Who can say how these things start? Does it aggregate like stellar dust until there is formed a red giant? More likely it achieves substance in the way that sugar is spun from heat and nothingness to give us fairy floss. Rumour.
The rumour in question acquired life, as far as anyone could tell, some time between recess and lunch. A great deal can happen in the space of two periods. How many of us, with a mere 10 minutes to bell time, have believed the moment of crisis passed only to see it all go to hell in an instant?
It so happened in this case that Harlan Prescott, the Vis Com teacher (whose demesne in the Van Allen Belt of portables is known as Harlan’s Half-Acre) saw two heads bent in earnest conversation in the vicinity of Downtown Calcutta (the place of easement). Since the heads belonged to those old antagonists Delia Le Clezio, aka The Lezzy, and our esteemed leader Imre “Special K” Kevorkian, Harlan was naturally alerted to some anomaly in our little universe.
“I’ve just this minute seen The Lezzy conferring with Kevorkian.”

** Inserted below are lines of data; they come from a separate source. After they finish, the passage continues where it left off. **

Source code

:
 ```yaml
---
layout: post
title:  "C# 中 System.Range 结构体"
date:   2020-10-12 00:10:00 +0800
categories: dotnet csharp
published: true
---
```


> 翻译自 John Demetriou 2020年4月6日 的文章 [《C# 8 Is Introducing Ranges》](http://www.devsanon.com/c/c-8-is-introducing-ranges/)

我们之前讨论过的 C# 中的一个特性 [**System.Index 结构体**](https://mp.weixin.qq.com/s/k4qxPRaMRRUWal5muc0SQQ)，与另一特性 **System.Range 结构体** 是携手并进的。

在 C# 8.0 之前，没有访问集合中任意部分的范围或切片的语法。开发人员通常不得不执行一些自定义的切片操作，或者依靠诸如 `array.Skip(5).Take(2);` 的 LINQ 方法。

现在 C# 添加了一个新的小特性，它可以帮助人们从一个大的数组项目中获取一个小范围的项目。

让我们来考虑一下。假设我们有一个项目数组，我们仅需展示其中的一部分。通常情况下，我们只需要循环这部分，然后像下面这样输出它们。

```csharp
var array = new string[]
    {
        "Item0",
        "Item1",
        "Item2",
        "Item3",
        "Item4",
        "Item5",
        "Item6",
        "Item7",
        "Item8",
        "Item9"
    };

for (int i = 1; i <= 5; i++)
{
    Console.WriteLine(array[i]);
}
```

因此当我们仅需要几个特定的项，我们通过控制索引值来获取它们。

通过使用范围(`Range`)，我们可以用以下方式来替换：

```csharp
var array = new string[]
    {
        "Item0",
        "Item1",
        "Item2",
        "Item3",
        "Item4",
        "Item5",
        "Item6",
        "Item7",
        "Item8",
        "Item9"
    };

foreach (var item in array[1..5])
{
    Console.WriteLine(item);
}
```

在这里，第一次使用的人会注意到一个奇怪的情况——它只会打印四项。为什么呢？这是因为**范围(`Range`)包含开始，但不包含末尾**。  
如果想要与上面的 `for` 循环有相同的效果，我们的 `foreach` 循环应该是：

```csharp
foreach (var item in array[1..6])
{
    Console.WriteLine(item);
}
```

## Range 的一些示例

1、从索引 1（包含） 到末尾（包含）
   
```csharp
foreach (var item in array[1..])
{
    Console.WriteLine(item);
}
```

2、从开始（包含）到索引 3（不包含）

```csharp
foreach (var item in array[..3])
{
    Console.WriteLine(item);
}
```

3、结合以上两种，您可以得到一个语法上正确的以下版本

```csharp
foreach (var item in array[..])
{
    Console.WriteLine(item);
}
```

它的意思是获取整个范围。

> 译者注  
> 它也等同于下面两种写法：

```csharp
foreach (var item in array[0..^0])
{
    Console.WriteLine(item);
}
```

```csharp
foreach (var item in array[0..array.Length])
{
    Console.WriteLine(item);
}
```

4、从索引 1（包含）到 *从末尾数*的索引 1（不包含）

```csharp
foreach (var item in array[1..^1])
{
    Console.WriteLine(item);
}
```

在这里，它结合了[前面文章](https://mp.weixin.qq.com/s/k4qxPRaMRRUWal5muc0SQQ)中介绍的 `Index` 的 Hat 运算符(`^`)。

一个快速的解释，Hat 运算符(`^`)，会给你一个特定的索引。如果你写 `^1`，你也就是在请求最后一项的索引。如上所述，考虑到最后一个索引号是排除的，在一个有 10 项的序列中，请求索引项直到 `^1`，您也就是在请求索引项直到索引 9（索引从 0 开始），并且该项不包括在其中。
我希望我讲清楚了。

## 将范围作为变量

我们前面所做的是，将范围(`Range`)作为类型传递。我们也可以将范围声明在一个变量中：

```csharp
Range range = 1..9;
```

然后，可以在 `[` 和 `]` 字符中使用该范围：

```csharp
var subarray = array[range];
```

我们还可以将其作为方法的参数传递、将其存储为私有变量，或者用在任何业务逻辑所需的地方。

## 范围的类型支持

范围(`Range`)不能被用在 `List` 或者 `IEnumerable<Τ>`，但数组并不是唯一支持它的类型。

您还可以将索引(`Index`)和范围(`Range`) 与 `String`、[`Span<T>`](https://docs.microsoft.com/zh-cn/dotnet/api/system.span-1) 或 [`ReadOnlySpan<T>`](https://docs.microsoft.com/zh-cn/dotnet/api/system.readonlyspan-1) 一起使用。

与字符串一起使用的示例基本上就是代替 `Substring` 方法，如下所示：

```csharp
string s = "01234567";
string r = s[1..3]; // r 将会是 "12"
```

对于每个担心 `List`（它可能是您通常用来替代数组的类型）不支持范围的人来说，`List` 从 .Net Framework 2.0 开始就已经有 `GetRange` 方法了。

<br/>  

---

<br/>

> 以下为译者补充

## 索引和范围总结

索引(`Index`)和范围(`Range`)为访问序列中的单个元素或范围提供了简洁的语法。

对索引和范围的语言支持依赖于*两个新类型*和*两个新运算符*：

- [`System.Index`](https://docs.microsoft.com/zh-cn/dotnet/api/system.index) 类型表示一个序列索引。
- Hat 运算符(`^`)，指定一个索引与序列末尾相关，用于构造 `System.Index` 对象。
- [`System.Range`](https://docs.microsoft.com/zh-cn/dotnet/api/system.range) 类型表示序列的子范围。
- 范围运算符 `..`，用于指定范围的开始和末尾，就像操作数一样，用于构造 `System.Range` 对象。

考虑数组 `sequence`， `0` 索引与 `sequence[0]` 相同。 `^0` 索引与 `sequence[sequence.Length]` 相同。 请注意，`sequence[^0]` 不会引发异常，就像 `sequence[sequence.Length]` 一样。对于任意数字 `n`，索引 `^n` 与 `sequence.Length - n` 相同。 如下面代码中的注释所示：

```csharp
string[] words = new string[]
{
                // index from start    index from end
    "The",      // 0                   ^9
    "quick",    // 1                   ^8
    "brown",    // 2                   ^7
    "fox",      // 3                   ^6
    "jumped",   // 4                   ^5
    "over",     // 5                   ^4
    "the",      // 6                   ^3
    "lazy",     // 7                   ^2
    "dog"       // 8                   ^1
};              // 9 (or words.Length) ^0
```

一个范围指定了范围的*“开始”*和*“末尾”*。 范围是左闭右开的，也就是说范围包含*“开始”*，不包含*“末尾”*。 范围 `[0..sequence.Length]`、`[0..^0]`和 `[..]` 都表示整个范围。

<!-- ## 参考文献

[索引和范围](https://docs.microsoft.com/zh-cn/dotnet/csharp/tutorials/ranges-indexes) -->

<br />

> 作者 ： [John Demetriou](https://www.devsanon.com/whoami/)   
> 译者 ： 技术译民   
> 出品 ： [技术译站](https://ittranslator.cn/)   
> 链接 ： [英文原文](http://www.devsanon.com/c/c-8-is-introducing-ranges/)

“What do you mean conferring?”
“Someone’s for the long drop.”
“For goodness sake, man. You’ve got to stop having that extra coffee at recess, you’re a wreck. They’ll be sending in the men in white jackets if you’re not careful. Someone for the long drop! Pull the other one. What a thought! Who do you think it might be?”
By lunchtime, there was more than one drawn face in the common room, their Tupperware containers of leftovers untouched. The girl whose students have a habit of climbing out the window (on one celebrated occasion she turned around from summarising on the whiteboard a fascinating discussion of landscape in David Malouf to find nary a soul in attendance) burst into tears and rent her clothing in the Mediterranean manner. Another, the one they call Foss, decided that 65 was a bridge too far and handed in early resignation. (“But why now, Bob?” a clearly puzzled principal asked.) The several telcos noticed unusual activity in the Lowbottom region and the server was down for a period due to overload. Only when it looked like staff might take up arms and break out the tumbril from the sports shed did someone think to confront The Lezzy for the gen.
“Hugger-mugger with Dear Leader this morning, Delia! Has there been a thawing in the Cold War?”
“Only when it comes to choosing a present for Jacinta.”
“Yes, apparently, she’s landed some fabulous job in Bahrain. Leaving at the end of term.”
“Then I hope we’re not going to any great expense.”
“Don’t worry. Kevorkian was thinking of one of those nice Lowbottom High coffee mugs. I told him it would be perfect.”
So once more we are united in perversity.